The Keasbey Sisters: Keepers of the Past

By Senior Museum Researcher and Interpreter Cynthia Winslow

The Keasbey Sisters and their family
Mary Louisa Macculloch Miller’s 74th Birthday

During Women’s History Month, Macculloch Hall Historical Museum honors sisters Frances Hitchcock Keasbey (1862–1939) and Louisa Edwina Keasbey (1864–1941). The sisters were the great-granddaughters of Louisa Macculloch and granddaughters of Mary Louisa Macculloch Miller, pictured here in a family photograph taken on Mary Louisa’s 74th birthday in May 1878.

Only glimpses of their early lives remain, but family writings offer touching insights. Their father, Anthony Quinton Keasbey, commemorated milestone birthdays by writing poems for his daughters. In “Thirteen,” written for Louisa, he reflected on her step into adolescence:

“My Lulu in her teens to-day!
She flings her childish gauds away…
She looks with eager, wistful gaze
Far on through life’s enticing maze…
Through years to brighten more and more,
Till three and ten shall be three-score.”

For Frances’s sixteenth birthday, he wrote “The First Diamond,” celebrating the promise of youth and the future ahead:

“How bright her own first diamond shines,
In maiden’s eyes at sweet sixteen!
How fair the earth, how pure the sky
Reflected in its liquid sheen…
And dancing in its crystal depths,
In shapes of joy, the future glows.”

The Keasbey family lived in Newark’s Clinton Hill neighborhood near the law offices of Anthony and his sons. When Anthony retired, he returned with his daughters to Morristown and built a home called “Good Rest,” located not far from Macculloch Hall.

In adulthood, both Frances and Louisa became, in their own ways, “keepers of the past” for a family connected to the Morristown community since 1810.

Frances, who never married, preserved the family’s handwritten cookbook begun by her great-grandmother, Louisa Macculloch.

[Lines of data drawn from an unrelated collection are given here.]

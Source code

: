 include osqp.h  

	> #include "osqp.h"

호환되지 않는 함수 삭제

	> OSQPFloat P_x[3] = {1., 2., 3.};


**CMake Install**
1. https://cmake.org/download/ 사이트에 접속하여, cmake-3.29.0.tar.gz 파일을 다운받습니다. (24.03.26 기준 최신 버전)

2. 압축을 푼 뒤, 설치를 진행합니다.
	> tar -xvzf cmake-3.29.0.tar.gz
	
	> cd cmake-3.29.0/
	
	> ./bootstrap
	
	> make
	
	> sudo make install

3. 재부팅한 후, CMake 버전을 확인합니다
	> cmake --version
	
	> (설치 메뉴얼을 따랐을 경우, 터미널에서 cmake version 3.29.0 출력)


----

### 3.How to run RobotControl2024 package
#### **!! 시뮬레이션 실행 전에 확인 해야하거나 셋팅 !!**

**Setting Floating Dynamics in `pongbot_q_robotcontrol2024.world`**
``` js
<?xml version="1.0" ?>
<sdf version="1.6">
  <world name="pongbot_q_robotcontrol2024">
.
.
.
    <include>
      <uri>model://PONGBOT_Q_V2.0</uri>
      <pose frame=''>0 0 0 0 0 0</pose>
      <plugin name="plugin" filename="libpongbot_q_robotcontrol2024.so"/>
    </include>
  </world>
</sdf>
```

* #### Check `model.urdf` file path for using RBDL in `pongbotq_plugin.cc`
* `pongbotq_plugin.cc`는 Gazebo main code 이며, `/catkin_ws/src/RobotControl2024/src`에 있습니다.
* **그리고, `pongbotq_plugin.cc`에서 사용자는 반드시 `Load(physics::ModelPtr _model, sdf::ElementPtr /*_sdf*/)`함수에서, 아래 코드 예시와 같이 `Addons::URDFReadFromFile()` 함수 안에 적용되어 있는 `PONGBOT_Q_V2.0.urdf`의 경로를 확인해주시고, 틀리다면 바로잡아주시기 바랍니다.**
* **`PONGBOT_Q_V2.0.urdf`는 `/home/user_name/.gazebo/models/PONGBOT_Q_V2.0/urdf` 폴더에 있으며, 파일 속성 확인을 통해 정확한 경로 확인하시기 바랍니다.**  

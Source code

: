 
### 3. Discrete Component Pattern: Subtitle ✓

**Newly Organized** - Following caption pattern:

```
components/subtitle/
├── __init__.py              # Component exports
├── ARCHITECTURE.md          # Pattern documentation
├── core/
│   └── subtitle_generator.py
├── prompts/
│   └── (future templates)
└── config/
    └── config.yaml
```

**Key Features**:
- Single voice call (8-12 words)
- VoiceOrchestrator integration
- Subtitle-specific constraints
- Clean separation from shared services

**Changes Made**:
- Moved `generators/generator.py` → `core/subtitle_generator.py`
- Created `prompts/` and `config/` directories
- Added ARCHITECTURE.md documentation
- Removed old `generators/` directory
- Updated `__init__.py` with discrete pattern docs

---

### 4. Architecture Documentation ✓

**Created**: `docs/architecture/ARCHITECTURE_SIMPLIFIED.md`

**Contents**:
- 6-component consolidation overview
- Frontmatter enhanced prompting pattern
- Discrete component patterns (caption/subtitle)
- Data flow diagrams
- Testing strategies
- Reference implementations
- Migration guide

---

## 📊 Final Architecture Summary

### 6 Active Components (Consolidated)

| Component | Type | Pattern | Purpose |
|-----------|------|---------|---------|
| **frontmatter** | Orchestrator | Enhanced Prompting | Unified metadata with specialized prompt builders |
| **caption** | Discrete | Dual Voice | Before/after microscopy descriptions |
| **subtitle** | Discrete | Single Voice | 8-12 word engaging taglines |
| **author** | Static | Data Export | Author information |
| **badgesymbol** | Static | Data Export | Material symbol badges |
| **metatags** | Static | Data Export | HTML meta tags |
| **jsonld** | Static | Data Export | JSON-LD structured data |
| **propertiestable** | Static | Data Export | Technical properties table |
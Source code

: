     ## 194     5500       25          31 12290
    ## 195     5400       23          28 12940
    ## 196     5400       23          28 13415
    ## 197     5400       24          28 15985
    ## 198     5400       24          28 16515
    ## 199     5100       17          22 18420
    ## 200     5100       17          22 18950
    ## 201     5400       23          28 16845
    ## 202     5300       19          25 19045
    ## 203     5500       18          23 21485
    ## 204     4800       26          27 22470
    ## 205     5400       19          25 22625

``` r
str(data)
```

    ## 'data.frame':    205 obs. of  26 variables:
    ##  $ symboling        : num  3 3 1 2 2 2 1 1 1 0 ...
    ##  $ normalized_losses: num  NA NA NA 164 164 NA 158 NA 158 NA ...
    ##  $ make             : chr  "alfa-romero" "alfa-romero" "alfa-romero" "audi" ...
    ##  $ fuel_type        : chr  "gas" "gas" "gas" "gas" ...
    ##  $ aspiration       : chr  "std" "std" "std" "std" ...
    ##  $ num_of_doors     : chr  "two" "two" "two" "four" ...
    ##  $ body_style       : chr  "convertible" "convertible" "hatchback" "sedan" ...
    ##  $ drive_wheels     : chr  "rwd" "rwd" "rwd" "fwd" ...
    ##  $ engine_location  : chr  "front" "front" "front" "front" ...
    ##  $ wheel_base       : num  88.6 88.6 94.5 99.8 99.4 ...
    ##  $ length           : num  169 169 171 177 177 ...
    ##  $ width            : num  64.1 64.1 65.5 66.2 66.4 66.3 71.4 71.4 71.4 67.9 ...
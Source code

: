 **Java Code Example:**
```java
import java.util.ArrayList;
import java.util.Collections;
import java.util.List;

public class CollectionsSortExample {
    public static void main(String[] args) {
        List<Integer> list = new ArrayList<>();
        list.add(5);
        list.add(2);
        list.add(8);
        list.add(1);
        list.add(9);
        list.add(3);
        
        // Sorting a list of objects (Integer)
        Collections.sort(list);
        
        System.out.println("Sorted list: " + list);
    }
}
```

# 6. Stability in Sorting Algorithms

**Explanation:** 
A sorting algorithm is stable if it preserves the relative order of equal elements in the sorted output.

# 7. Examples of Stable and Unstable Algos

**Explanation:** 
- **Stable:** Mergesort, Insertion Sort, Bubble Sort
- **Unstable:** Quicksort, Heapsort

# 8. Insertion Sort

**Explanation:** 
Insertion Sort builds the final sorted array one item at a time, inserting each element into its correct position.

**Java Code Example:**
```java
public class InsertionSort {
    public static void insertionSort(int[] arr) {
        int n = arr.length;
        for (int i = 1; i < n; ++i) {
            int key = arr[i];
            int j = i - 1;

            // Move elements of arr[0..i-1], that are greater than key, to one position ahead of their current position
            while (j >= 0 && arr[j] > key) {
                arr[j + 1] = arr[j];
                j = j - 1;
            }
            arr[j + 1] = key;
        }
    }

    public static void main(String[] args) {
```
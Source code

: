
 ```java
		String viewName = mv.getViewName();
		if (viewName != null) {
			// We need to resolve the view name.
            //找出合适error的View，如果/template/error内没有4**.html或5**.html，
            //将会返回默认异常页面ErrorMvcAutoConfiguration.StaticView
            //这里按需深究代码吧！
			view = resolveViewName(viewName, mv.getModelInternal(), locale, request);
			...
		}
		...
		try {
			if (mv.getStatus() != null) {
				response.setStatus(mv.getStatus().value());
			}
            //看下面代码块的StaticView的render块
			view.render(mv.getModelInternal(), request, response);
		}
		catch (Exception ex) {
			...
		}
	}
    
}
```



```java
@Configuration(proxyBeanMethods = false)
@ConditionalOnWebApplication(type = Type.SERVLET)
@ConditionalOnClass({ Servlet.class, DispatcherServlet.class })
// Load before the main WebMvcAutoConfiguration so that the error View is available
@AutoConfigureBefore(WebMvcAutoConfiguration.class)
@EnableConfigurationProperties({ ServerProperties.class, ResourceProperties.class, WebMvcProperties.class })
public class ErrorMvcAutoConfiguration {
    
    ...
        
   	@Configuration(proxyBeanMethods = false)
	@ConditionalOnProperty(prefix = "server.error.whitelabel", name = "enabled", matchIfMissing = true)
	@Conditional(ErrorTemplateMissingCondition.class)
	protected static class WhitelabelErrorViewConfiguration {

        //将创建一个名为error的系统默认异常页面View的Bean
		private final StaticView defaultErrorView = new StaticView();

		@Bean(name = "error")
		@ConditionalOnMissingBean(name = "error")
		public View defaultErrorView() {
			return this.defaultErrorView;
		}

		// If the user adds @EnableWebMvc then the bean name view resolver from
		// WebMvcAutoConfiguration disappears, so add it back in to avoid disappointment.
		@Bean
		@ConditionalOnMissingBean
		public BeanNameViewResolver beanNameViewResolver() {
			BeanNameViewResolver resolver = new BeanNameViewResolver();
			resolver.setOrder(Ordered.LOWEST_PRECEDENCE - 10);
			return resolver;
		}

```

She added several recipes of her own, carefully marking them with her initials and the date. Today, this cookbook is a treasured primary source in the MHHM collection and helps illuminate everyday life in the historic house.

Louisa Keasbey carried forward her family’s tradition of community service. Born just a year after the death of her namesake, Louisa Macculloch, she became part of the fourth generation of her family to serve in Morristown’s Female Charitable Society, a women-led organization founded in 1813. Her great-grandmother had led the organization for more than thirty years, and her grandmother, Mary Louisa Macculloch Miller, had been a member for over sixty.

Louisa first served as a manager and was later elected Treasurer in 1907. Her most notable contribution was organizing the 1913 exhibition commemorating the Society’s 100th anniversary. Her handwritten notebook—now preserved at the Caroline Rose Foster North Jersey History & Genealogy Center at the Morristown & Morris Township Library—records more than 250 objects loaned for the exhibition. Several of those objects are now part of the MHHM collection, including the portrait of Louisa Macculloch and a fire screen made by Mary Louisa Macculloch Miller when she was a young girl.

Through their efforts to preserve family objects, documents, and traditions, Frances and Louisa Keasbey helped ensure that women’s stories endure. Macculloch Hall Historical Museum honors the sisters for their role in safeguarding the past so it can continue to inform and inspire future generations.